WHAT IS BEING ASKED — From the data underneath, reproduce exactly the stretch that begins at the line with "Visit https://www.katacoda.com/docs to" and ends after the line with "For examples, visit".

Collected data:
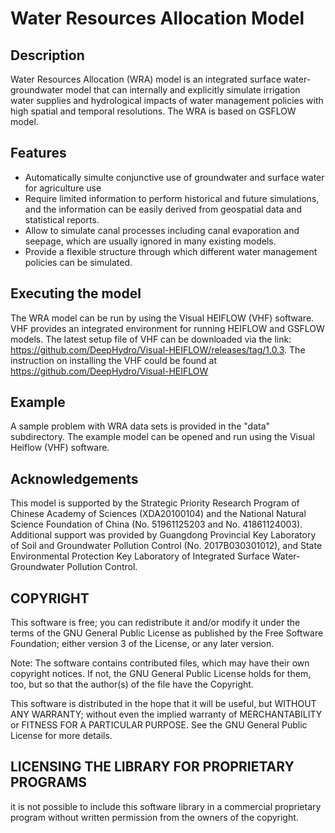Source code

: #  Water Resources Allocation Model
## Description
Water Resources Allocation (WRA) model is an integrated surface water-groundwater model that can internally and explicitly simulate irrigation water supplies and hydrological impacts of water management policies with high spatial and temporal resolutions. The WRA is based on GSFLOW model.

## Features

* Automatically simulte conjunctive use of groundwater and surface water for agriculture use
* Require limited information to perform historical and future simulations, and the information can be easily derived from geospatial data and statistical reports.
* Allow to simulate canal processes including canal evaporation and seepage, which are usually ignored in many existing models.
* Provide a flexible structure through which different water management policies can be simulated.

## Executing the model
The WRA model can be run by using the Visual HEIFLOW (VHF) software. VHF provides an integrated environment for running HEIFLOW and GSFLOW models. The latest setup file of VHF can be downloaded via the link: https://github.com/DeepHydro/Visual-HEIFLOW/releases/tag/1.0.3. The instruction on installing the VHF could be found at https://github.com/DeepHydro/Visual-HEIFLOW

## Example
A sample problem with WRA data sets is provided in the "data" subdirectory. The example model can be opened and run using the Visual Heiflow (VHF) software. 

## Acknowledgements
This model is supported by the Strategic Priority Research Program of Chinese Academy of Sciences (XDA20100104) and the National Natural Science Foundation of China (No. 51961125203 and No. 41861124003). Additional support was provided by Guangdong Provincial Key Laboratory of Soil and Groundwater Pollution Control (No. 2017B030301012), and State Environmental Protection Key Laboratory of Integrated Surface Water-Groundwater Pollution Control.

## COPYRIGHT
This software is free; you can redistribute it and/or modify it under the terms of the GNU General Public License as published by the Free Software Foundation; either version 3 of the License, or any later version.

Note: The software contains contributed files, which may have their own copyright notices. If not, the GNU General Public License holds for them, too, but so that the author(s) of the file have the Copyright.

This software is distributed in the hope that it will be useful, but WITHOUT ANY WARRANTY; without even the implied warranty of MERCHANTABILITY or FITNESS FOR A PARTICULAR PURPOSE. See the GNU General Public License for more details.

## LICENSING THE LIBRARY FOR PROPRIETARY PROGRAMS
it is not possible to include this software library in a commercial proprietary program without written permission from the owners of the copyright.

--

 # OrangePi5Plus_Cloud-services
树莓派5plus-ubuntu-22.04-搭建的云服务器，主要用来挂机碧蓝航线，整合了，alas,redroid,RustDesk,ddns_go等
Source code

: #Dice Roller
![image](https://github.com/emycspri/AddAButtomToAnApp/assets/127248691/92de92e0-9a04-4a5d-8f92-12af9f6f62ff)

==

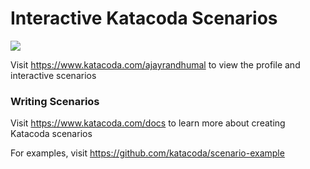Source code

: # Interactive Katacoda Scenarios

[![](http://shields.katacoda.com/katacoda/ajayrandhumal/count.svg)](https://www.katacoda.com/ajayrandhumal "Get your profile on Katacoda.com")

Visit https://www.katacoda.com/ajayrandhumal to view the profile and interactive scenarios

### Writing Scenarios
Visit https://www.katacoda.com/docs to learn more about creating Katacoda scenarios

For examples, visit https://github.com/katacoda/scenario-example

RESPONSE TO THIS EXERCISE —
Visit https://www.katacoda.com/docs to learn more about creating Katacoda scenarios

For examples, visit https://github.com/katacoda/scenario-example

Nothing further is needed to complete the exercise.